How do I observe a PLL's frequency tracking once the lock has been acquired?

Question

I am trying to design a basic PLL (second order-type 1) to understand its dynamics. I am using Cadence Virtuoso for simulations. I have designed a voltage controlled oscillator that has a center frequency (at Vcontrol = VDD/2) of 16MHz, an XOR phase detector and a passive RC low pass filter.

As I've observed, for an input signal of 15-20MHz, the loop acquires the lock.

I want to observe how the PLL tracks any change in the input frequency, once the lock has been acquired. Is there any way I could simulate this?

Parametric analysis provides different set of curves for different input frequencies. This does not tell you much about the response of loop. If I could observe, once the loop is locked, how the output frequency tracks the input say for a step change in input frequency.

Answer 1

how the output frequency tracks the input say for a step change in input frequency

If you look at the control voltage into the VCO, its average value (ignoring ripple) is representative of the output frequency produced: -

If this filtered control voltage is stable (not end stopped) then the PLL is in equilibrium or has settled to a constant steady state error (ignoring noise).

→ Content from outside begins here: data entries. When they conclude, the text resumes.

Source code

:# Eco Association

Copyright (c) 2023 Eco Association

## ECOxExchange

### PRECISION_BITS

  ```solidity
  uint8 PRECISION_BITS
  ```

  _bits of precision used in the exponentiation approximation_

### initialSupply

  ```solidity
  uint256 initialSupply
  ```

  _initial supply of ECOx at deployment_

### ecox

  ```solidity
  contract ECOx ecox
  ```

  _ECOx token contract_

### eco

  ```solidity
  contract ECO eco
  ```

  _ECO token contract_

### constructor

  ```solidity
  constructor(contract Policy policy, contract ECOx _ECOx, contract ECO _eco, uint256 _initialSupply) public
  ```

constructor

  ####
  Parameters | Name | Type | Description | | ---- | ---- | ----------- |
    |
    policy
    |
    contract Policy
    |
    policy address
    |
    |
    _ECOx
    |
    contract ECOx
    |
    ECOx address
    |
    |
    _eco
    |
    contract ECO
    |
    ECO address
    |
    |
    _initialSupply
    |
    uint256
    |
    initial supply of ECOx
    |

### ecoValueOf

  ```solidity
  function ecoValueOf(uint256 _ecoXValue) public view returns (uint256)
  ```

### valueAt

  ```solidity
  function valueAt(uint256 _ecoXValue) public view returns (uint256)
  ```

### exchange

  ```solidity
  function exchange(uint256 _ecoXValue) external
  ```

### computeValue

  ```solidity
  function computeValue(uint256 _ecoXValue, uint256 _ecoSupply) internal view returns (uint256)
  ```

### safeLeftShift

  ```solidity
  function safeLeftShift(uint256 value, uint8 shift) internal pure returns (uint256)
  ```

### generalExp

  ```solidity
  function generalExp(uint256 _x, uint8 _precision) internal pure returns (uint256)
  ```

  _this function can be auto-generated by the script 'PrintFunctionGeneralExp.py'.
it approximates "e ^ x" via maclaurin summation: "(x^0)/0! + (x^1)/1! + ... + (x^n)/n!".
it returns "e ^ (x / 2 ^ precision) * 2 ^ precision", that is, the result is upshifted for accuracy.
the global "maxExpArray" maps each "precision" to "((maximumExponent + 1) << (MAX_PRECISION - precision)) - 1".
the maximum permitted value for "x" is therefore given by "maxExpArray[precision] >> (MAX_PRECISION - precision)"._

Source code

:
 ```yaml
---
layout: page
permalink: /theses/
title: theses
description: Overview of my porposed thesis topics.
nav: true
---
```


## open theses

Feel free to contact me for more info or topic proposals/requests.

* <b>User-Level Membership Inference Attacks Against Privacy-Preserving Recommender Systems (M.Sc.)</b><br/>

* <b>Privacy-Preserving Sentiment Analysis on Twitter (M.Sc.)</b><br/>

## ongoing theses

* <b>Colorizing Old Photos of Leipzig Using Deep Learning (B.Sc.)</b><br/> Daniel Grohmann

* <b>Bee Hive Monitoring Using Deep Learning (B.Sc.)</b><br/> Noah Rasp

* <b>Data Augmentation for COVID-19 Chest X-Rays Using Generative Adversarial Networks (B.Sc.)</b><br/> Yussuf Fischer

So, if you made a step change to the reference frequency, you would see the classic 2nd order response of the control voltage: -

Picture taken from here

But, because there are many, many types of loop filters and amplifiers you could get variations rather like you would with a PID controller: -

Picture taken from here

In other words, with a simple proportional control (kp), there will be a frequency lock error because the loop gain is finite. If the gain were made too high then it could become unstable. So, the integral term becomes useful (ki) and this can reduce the frequency error to zero without necessarily causing instability. The differential term (kd) can act as a "brake" on the control loop and significantly reduce overshoot.

I'm stating all this because it is not 100% clear what your control loop actually is.

Answer 2

The best way to do this would be to simulate with a step change in frequency. If your circuit simulation tool does not have frequency generator sources that can step their frequency then you have to design this into your circuit. One way is to have two frequency generators at two different frequencies that are gated through a 2->1 MUX. The MUX select control is your timed step change signal.

Some tools permit parametric control of certain parameters of the signal source. If you have that then you can connect the two frequency generators at two different frequencies in series and parametically change the amplitude of the first from VPP to 0 and the second from 0 to VPP. The parameter can be the step change control level.

Answer 3

PLL's with XOR gate mixers have many characteristics.

1) capture ratio vs Loop BW and Capture time vs loop BW - the former defines the ratio of the fo / Delta f which is related to Q of a BPF but is nonlinear since SNR affects the Pull-in or capture range.

2) The Overshoot and dampening factor are directly and inversely related in any 2nd order system.

3) Generally a 2nd order PLL is improved by changing the pump filter or integrator using phase lag-lead compensation with a series R added to C and then shunting that with C/10.. This also improves "Phase or gain margin" of the loop and controls overshoot directly with slight jitter increase at 2f clock.

4) Another approach is to slowly reduce the loop gain of the integrator to reduce the BW and jitter of the clock while it still locked. Since jitter of clock compounds timing margin by adding to inter-symbol interference (ISI) jitter, minimizing this is a compromise between capture time and jitter, unless you have an adaptive loop gain design.

note above spread in f1,f2 is normally 5:1 to 10:1 ratio for lead-lag RC loop compensation to reduce ringing significantly.

Answer 4

If you have already a VCO model (within the PLL) why not using a similar model to tune the input frequency using a linear voltage ramp as a control signal?